WORK REQUEST:
All records below are to be transcribed exactly, with every picture left out.

[Stored records]
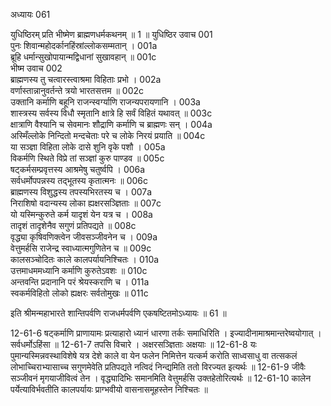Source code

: अध्यायः 061

युधिष्ठिरम् प्रति भीष्मेण ब्राह्मणधर्मकथनम् ॥ 1 ॥
युधिष्ठिर उवाच 	001  
पुनः शिवान्महोदर्कानहिंस्रांल्लोकसम्मतान् ।	001a  
ब्रूहि धर्मान्सुखोपायान्मद्विधानां सुखावहान् ॥	001c  
भीष्म उवाच 	002  
ब्राह्मणस्य तु चत्वारस्त्वाश्रमा विहिताः प्रभो ।	002a  
वर्णास्तान्नानुवर्तन्ते त्रयो भारतसत्तम ॥	002c  
उक्तानि कर्माणि बहूनि राजन्स्वर्ग्याणि राजन्यपरायणानि ।	003a  
शास्त्रस्य सर्वस्य विधौ स्मृतानि क्षात्रे हि सर्वं विहितं यथावत् ॥	003c  
क्षात्राणि वैश्यानि च सेवमानः शौद्राणि कर्माणि च ब्राह्मणः सन् ।	004a  
अस्मिँल्लोके निन्दितो मन्दचेताः परे च लोके निरयं प्रयाति ॥	004c  
या सञ्ज्ञा विहिता लोके दासे शुनि वृके पशौ ।	005a  
विकर्मणि स्थिते विप्रे तां सञ्ज्ञां कुरु पाण्डव ॥	005c  
षट्कर्मसम्प्रवृत्तस्य आश्रमेषु चतुर्ष्वपि ।	006a  
सर्वधर्मोपपन्नस्य तद्भूतस्य कृतात्मनः ॥	006c  
ब्राह्मणस्य विशुद्धस्य तपस्यभिरतस्य च ।	007a  
निराशिषो वदान्यस्य लोका ह्यक्षरसञ्ज्ञिताः ॥	007c  
यो यस्मिन्कुरुते कर्म यादृशं येन यत्र च ।	008a  
तादृशं तादृशेनैव सगुणं प्रतिपद्यते ॥	008c  
वृद्ध्या कृषिवणिक्त्वेन जीवसञ्जीवनेन च ।	009a  
वेत्तुमर्हसि राजेन्द्र स्वाध्यात्मगुणितेन च ॥	009c  
कालसञ्चोदितः काले कालपर्यायनिश्चितः ।	010a  
उत्तमाधममध्यानि कर्माणि कुरुतेऽवशः ॥	010c  
अन्तवन्ति प्रदानानि परं श्रेयस्कराणि च ।	011a  
स्वकर्मविहितो लोको ह्यक्षरः सर्वतोमुखः ॥ 	011c  

इति श्रीमन्महाभारते शान्तिपर्वणि राजधर्मपर्वणि एकषष्टितमोऽध्यायः ॥ 61 ॥

12-61-6 षट्कर्माणि प्राणायामः प्रत्याहारो ध्यानं धारणा तर्कः समाधिरिति । इज्यादीनामाश्रमान्तरेष्वयोगात् । सर्वधर्मोऽहिंसा ॥ 12-61-7 तपसि विचारे । अक्षरसञ्ज्ञिताः अक्षयाः ॥ 12-61-8 यः पुमान्यस्मिन्नवस्थाविशेषे यत्र देशे काले वा येन फलेन निमित्तेन यत्कर्म करोति साध्वसाधु वा तत्सकलं लोभाच्चिराभ्यासाच्च सगुणमेवेति प्रतिपद्यते नत्विदं निन्द्यमिति ततो विरज्यत इत्यर्थः ॥ 12-61-9 जीवैः सञ्जीवनं मृगयाजीवित्वं तेन । वृद्ध्यादिभिः समानमिति वेत्तुमर्हसि उक्तहेतोरित्यर्थः ॥ 12-61-10 कालेन पर्येत्याविर्भवतीति कालपर्यायः प्राग्भवीयो वासनासमूहस्तेन निश्चितः ॥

WRITTEN ANSWER:
Source code

: अध्यायः 061

युधिष्ठिरम् प्रति भीष्मेण ब्राह्मणधर्मकथनम् ॥ 1 ॥
युधिष्ठिर उवाच 	001  
पुनः शिवान्महोदर्कानहिंस्रांल्लोकसम्मतान् ।	001a  
ब्रूहि धर्मान्सुखोपायान्मद्विधानां सुखावहान् ॥	001c  
भीष्म उवाच 	002  
ब्राह्मणस्य तु चत्वारस्त्वाश्रमा विहिताः प्रभो ।	002a  
वर्णास्तान्नानुवर्तन्ते त्रयो भारतसत्तम ॥	002c  
उक्तानि कर्माणि बहूनि राजन्स्वर्ग्याणि राजन्यपरायणानि ।	003a  
शास्त्रस्य सर्वस्य विधौ स्मृतानि क्षात्रे हि सर्वं विहितं यथावत् ॥	003c  
क्षात्राणि वैश्यानि च सेवमानः शौद्राणि कर्माणि च ब्राह्मणः सन् ।	004a  
अस्मिँल्लोके निन्दितो मन्दचेताः परे च लोके निरयं प्रयाति ॥	004c  
या सञ्ज्ञा विहिता लोके दासे शुनि वृके पशौ ।	005a  
विकर्मणि स्थिते विप्रे तां सञ्ज्ञां कुरु पाण्डव ॥	005c  
षट्कर्मसम्प्रवृत्तस्य आश्रमेषु चतुर्ष्वपि ।	006a  
सर्वधर्मोपपन्नस्य तद्भूतस्य कृतात्मनः ॥	006c  
ब्राह्मणस्य विशुद्धस्य तपस्यभिरतस्य च ।	007a  
निराशिषो वदान्यस्य लोका ह्यक्षरसञ्ज्ञिताः ॥	007c  
यो यस्मिन्कुरुते कर्म यादृशं येन यत्र च ।	008a  
तादृशं तादृशेनैव सगुणं प्रतिपद्यते ॥	008c  
वृद्ध्या कृषिवणिक्त्वेन जीवसञ्जीवनेन च ।	009a  
वेत्तुमर्हसि राजेन्द्र स्वाध्यात्मगुणितेन च ॥	009c  
कालसञ्चोदितः काले कालपर्यायनिश्चितः ।	010a  
उत्तमाधममध्यानि कर्माणि कुरुतेऽवशः ॥	010c  
अन्तवन्ति प्रदानानि परं श्रेयस्कराणि च ।	011a  
स्वकर्मविहितो लोको ह्यक्षरः सर्वतोमुखः ॥ 	011c  

इति श्रीमन्महाभारते शान्तिपर्वणि राजधर्मपर्वणि एकषष्टितमोऽध्यायः ॥ 61 ॥

12-61-6 षट्कर्माणि प्राणायामः प्रत्याहारो ध्यानं धारणा तर्कः समाधिरिति । इज्यादीनामाश्रमान्तरेष्वयोगात् । सर्वधर्मोऽहिंसा ॥ 12-61-7 तपसि विचारे । अक्षरसञ्ज्ञिताः अक्षयाः ॥ 12-61-8 यः पुमान्यस्मिन्नवस्थाविशेषे यत्र देशे काले वा येन फलेन निमित्तेन यत्कर्म करोति साध्वसाधु वा तत्सकलं लोभाच्चिराभ्यासाच्च सगुणमेवेति प्रतिपद्यते नत्विदं निन्द्यमिति ततो विरज्यत इत्यर्थः ॥ 12-61-9 जीवैः सञ्जीवनं मृगयाजीवित्वं तेन । वृद्ध्यादिभिः समानमिति वेत्तुमर्हसि उक्तहेतोरित्यर्थः ॥ 12-61-10 कालेन पर्येत्याविर्भवतीति कालपर्यायः प्राग्भवीयो वासनासमूहस्तेन निश्चितः ॥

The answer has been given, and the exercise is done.